Segment Start: Data for this exercise

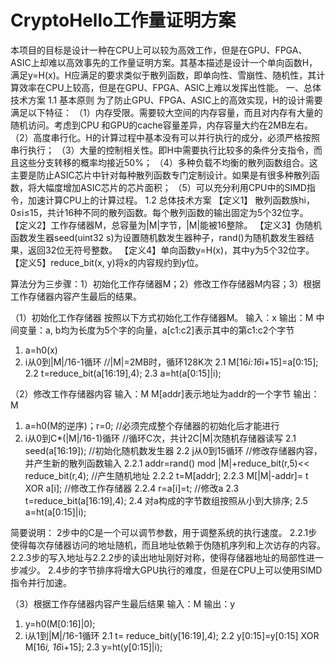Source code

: # CryptoHello工作量证明方案  

本项目的目标是设计一种在CPU上可以较为高效工作，但是在GPU、FPGA、ASIC上却难以高效事先的工作量证明方案。其基本描述是设计一个单向函数H，满足y=H(x)。H应满足的要求类似于散列函数，即单向性、雪崩性、随机性，其计算效率在CPU上较高，但是在GPU、FPGA、ASIC上难以发挥出性能。
一、总体技术方案
1.1 基本原则
为了防止GPU、FPGA、ASIC上的高效实现，H的设计需要满足以下特征：
（1）内存受限。需要较大空间的内存容量，而且对内存有大量的随机访问。考虑到CPU 和GPU的cache容量差异，内存容量大约在2MB左右。
（2）高度串行化。H的计算过程中基本没有可以并行执行的成分，必须严格按照串行执行；
（3）大量的控制相关性。即H中需要执行比较多的条件分支指令，而且这些分支转移的概率均接近50%；
（4）多种负载不均衡的散列函数组合。这主要是防止ASIC芯片中针对每种散列函数专门定制设计。如果是有很多种散列函数，将大幅度增加ASIC芯片的芯片面积；
（5）可以充分利用CPU中的SIMD指令，加速计算CPU上的计算过程。
1.2 总体技术方案
【定义1】 散列函数族hi，0≤i≤15，共计16种不同的散列函数。每个散列函数的输出固定为5个32位字。
【定义2】工作存储器M，总容量为|M|字节，|M|能被16整除。
【定义3】伪随机函数发生器seed(uint32 s)为设置随机数发生器种子，rand()为随机数发生器结果，返回32位无符号整数。
【定义4】单向函数y=H(x)，其中y为5个32位字。
【定义5】reduce_bit(x, y)将x的内容规约到y位。

算法分为三步骤：1）初始化工作存储器M；2）修改工作存储器M内容；3）根据工作存储器内容产生最后的结果。

（1）初始化工作存储器
按照以下方式初始化工作存储器M。
输入：x
输出：M
中间变量：a, b均为长度为5个字的向量，a[c1:c2]表示其中的第c1:c2个字节
1. a=h0(x)
2. i从0到|M|/16-1循环   //|M|=2MB时，循环128K次
2.1   M[16*i:16*i+15]=a[0:15];
2.2   t=reduce_bit(a[16:19],4);
2.3   a=ht(a[0:15]|i);

（2）修改工作存储器内容
输入：M  M[addr]表示地址为addr的一个字节
输出：M
1. a=h0(M的逆序)；r=0;  			//必须完成整个存储器的初始化后才能进行
2. i从0到C*(|M|/16-1)循环    		//循环C次，共计2C|M|次随机存储器读写
2.1   seed(a[16:19]);				//初始化随机数发生器
2.2   j从0到15循环				//修改存储器内容，并产生新的散列函数输入
2.2.1    addr=rand() mod |M|+reduce_bit(r,5)<< reduce_bit(r,4);   	//产生随机地址
2.2.2    t=M[addr];
2.2.3    M[|M|-addr]= t XOR a[i]; //修改工作存储器
2.2.4    r=a[i]=t;					//修改a
2.3   t=reduce_bit(a[16:19],4);
2.4   对a构成的字节数组按照从小到大排序;
2.5   a=ht(a[0:15]|i);
 
简要说明：
2步中的C是一个可以调节参数，用于调整系统的执行速度。
2.2.1步使得每次存储器访问的地址随机，而且地址依赖于伪随机序列和上次访存的内容。
2.2.3步的写入地址与2.2.2步的读出地址刚好对称，使得存储器地址的局部性进一步减少。
2.4步的字节排序将增大GPU执行的难度，但是在CPU上可以使用SIMD指令并行加速。

（3）根据工作存储器内容产生最后结果
输入：M
输出：y
1. y=h0(M[0:16]|0);
2. i从1到|M|/16-1循环
2.1   t= reduce_bit(y[16:19],4);
2.2   y[0:15]=y[0:15] XOR M[16*i, 16*i+15];
2.3   y=ht(y[0:15]|i);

Segment End: Data for this exercise

What to produce: Could you print exactly the lines from the one containing "XOR a[i]; //修改工作存储器" through the last line of the records above?

Solution for this problem:
2.2.3    M[|M|-addr]= t XOR a[i]; //修改工作存储器
2.2.4    r=a[i]=t;					//修改a
2.3   t=reduce_bit(a[16:19],4);
2.4   对a构成的字节数组按照从小到大排序;
2.5   a=ht(a[0:15]|i);
 
简要说明：
2步中的C是一个可以调节参数，用于调整系统的执行速度。
2.2.1步使得每次存储器访问的地址随机，而且地址依赖于伪随机序列和上次访存的内容。
2.2.3步的写入地址与2.2.2步的读出地址刚好对称，使得存储器地址的局部性进一步减少。
2.4步的字节排序将增大GPU执行的难度，但是在CPU上可以使用SIMD指令并行加速。

（3）根据工作存储器内容产生最后结果
输入：M
输出：y
1. y=h0(M[0:16]|0);
2. i从1到|M|/16-1循环
2.1   t= reduce_bit(y[16:19],4);
2.2   y[0:15]=y[0:15] XOR M[16*i, 16*i+15];
2.3   y=ht(y[0:15]|i);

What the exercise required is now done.